Task goal
Go through the records and report each line in which the word "newline" occurs.

(Collected data)
··········

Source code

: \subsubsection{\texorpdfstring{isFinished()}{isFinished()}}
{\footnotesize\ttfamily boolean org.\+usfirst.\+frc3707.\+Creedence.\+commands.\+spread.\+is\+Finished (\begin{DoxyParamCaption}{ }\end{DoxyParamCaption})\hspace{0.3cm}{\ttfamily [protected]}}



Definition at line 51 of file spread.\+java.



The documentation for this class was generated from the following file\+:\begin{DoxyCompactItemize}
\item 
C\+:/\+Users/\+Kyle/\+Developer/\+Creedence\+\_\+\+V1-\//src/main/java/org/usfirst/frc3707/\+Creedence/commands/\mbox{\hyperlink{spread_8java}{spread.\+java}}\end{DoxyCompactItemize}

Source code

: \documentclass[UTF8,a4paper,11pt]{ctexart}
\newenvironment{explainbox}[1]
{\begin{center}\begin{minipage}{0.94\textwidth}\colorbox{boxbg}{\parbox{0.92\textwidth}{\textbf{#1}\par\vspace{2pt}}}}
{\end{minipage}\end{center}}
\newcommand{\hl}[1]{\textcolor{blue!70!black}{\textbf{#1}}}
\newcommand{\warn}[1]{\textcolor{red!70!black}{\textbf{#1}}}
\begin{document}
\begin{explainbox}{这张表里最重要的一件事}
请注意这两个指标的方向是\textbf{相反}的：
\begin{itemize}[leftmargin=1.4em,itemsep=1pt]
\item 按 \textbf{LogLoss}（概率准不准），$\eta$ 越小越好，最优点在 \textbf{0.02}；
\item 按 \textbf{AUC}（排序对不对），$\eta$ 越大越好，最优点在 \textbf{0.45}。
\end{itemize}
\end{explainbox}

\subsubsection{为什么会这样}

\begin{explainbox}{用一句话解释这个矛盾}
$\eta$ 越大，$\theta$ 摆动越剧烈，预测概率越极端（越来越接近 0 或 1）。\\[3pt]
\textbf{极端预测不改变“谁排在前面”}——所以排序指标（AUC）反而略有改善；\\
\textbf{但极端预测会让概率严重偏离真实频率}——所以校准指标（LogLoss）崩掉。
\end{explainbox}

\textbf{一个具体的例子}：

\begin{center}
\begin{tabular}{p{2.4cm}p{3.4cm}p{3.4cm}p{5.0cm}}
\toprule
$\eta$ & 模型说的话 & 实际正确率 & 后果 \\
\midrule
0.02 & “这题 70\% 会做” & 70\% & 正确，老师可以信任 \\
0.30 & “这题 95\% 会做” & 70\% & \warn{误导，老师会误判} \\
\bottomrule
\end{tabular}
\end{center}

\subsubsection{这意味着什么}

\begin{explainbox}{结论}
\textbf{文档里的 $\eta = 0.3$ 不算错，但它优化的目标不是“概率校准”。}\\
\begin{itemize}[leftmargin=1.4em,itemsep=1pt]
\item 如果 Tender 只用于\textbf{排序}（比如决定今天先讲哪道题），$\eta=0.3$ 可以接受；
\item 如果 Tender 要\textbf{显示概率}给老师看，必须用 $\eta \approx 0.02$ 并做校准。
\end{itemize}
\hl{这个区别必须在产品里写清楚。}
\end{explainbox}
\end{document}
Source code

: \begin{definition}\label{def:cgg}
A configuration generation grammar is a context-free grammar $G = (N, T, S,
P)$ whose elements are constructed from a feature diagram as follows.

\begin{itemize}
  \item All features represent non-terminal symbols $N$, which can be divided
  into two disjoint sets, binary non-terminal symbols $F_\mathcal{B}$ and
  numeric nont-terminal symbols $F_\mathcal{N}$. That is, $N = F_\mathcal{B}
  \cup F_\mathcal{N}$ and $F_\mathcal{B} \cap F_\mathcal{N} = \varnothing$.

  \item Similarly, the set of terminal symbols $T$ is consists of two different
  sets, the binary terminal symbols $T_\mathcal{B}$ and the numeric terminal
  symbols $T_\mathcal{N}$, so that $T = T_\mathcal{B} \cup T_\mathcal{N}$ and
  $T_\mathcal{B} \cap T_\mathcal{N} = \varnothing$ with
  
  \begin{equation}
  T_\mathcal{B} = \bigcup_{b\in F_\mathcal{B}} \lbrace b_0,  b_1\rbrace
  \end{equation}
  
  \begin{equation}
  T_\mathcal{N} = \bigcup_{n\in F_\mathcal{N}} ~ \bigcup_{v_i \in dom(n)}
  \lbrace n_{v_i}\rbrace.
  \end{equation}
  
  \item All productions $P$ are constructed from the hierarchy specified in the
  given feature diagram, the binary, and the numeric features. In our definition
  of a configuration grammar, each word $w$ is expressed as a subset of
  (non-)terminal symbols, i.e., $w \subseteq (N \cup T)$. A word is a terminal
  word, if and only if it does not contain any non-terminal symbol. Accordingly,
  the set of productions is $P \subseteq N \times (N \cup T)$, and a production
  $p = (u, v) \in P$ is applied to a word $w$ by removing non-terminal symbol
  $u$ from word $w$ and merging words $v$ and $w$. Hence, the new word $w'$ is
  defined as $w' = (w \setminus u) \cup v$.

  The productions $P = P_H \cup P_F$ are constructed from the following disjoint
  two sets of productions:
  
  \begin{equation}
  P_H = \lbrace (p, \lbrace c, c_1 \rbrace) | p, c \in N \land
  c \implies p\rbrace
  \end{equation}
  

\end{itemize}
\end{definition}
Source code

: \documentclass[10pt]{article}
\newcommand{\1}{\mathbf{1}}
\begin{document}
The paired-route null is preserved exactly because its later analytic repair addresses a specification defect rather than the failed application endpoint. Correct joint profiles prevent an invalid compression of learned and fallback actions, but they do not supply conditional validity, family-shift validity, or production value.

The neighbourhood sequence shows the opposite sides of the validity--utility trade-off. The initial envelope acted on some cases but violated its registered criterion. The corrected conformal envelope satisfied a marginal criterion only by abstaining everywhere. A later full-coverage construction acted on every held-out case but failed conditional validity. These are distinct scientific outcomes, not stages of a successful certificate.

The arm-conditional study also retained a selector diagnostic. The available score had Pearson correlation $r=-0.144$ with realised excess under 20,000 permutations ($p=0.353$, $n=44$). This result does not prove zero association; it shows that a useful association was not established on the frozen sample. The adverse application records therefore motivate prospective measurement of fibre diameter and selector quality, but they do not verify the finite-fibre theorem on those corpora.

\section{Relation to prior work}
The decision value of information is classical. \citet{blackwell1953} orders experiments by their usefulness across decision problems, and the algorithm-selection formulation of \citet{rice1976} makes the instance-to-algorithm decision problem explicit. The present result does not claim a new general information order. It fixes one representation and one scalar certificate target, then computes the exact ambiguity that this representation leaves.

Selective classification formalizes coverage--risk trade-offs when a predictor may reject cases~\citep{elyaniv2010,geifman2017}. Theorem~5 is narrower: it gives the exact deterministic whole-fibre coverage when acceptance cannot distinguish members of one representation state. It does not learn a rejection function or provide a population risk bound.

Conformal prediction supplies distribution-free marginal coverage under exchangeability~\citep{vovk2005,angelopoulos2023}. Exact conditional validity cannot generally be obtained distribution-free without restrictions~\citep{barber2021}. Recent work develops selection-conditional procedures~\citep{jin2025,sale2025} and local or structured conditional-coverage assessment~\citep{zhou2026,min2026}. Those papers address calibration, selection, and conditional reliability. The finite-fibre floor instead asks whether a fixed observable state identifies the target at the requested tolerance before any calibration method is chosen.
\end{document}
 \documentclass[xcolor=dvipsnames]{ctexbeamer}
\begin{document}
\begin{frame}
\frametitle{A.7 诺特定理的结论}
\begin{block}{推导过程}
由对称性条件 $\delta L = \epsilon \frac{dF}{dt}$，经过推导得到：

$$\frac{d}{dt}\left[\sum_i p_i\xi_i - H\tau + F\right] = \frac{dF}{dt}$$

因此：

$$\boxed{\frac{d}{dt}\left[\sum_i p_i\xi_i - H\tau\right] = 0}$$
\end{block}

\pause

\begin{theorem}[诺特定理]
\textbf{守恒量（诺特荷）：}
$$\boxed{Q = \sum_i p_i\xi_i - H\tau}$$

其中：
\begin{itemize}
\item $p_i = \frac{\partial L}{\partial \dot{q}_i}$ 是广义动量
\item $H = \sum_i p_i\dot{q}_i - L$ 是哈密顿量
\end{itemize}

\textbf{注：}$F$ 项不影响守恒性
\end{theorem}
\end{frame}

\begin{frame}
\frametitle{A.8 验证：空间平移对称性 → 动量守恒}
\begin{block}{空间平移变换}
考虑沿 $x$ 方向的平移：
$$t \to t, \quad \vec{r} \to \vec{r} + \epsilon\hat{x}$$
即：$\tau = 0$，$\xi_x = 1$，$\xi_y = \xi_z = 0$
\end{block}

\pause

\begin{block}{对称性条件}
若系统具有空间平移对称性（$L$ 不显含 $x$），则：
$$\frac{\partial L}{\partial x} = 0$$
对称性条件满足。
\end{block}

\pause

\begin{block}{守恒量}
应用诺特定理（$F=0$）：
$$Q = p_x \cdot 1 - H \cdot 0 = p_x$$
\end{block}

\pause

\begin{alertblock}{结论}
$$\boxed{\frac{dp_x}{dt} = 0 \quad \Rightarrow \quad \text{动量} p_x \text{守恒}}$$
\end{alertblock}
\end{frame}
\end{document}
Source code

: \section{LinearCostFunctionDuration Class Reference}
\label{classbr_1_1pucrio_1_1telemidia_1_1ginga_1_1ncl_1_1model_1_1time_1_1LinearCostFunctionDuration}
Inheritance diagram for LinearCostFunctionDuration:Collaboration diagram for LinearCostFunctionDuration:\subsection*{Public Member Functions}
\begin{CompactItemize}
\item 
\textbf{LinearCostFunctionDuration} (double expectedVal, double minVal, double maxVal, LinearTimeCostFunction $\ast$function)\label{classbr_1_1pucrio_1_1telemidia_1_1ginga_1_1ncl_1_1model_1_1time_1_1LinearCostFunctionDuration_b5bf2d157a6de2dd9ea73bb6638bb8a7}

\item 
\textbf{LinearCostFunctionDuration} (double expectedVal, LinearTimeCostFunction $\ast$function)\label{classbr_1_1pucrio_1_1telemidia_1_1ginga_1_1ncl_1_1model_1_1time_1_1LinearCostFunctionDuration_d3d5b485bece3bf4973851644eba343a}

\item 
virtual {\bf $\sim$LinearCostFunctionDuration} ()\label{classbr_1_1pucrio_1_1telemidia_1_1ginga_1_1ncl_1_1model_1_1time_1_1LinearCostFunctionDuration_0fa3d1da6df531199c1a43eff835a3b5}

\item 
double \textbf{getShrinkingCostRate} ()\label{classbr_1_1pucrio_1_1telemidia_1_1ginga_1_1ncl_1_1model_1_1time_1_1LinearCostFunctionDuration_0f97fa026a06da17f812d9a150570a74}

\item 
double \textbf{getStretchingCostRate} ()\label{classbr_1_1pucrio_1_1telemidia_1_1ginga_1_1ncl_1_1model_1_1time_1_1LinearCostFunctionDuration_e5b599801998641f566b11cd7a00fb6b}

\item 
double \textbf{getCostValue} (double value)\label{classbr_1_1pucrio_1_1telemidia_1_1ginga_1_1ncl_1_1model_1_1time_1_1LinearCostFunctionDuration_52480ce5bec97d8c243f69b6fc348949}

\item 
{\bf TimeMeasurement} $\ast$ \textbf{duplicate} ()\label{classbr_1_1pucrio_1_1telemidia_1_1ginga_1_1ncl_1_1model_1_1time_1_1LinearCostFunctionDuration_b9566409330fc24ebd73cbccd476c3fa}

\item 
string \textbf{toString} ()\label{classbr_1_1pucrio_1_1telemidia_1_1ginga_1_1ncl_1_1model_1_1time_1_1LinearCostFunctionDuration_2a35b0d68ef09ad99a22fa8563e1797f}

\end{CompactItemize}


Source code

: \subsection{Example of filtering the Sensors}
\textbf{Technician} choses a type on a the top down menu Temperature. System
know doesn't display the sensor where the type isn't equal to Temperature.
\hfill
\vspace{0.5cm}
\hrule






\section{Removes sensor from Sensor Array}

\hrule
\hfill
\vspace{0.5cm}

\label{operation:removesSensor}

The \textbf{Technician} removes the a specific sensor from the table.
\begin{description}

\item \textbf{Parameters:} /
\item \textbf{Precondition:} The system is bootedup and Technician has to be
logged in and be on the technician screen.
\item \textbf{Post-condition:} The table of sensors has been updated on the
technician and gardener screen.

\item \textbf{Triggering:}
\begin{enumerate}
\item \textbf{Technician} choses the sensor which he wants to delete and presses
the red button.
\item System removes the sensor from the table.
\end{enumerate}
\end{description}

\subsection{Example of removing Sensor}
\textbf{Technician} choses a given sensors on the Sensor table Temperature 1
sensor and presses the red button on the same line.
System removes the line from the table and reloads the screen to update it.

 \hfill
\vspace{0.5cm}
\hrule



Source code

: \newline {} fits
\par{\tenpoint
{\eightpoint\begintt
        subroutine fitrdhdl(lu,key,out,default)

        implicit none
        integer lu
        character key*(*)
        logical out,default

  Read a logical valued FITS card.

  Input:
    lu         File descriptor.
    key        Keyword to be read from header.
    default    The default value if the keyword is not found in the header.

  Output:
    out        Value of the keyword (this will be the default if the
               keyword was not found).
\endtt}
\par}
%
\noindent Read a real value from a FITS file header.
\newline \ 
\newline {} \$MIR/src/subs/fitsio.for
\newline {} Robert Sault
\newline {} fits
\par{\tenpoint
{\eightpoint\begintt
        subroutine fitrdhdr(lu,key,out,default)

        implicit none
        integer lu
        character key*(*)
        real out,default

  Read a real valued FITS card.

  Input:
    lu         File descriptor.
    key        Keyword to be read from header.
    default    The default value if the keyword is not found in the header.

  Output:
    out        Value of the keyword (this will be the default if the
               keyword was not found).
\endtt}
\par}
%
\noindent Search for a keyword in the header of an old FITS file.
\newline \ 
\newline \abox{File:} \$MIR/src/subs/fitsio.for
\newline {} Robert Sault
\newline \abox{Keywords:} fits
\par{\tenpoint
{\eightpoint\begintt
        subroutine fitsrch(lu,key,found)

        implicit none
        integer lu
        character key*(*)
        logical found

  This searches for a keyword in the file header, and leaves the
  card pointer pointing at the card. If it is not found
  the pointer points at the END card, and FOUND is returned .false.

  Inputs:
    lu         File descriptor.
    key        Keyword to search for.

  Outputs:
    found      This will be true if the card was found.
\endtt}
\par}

··········

Exercise result
: \newline {} fits
\newline \ 
\newline {} \$MIR/src/subs/fitsio.for
\newline {} Robert Sault
\newline {} fits
\newline \ 
\newline \abox{File:} \$MIR/src/subs/fitsio.for
\newline {} Robert Sault
\newline \abox{Keywords:} fits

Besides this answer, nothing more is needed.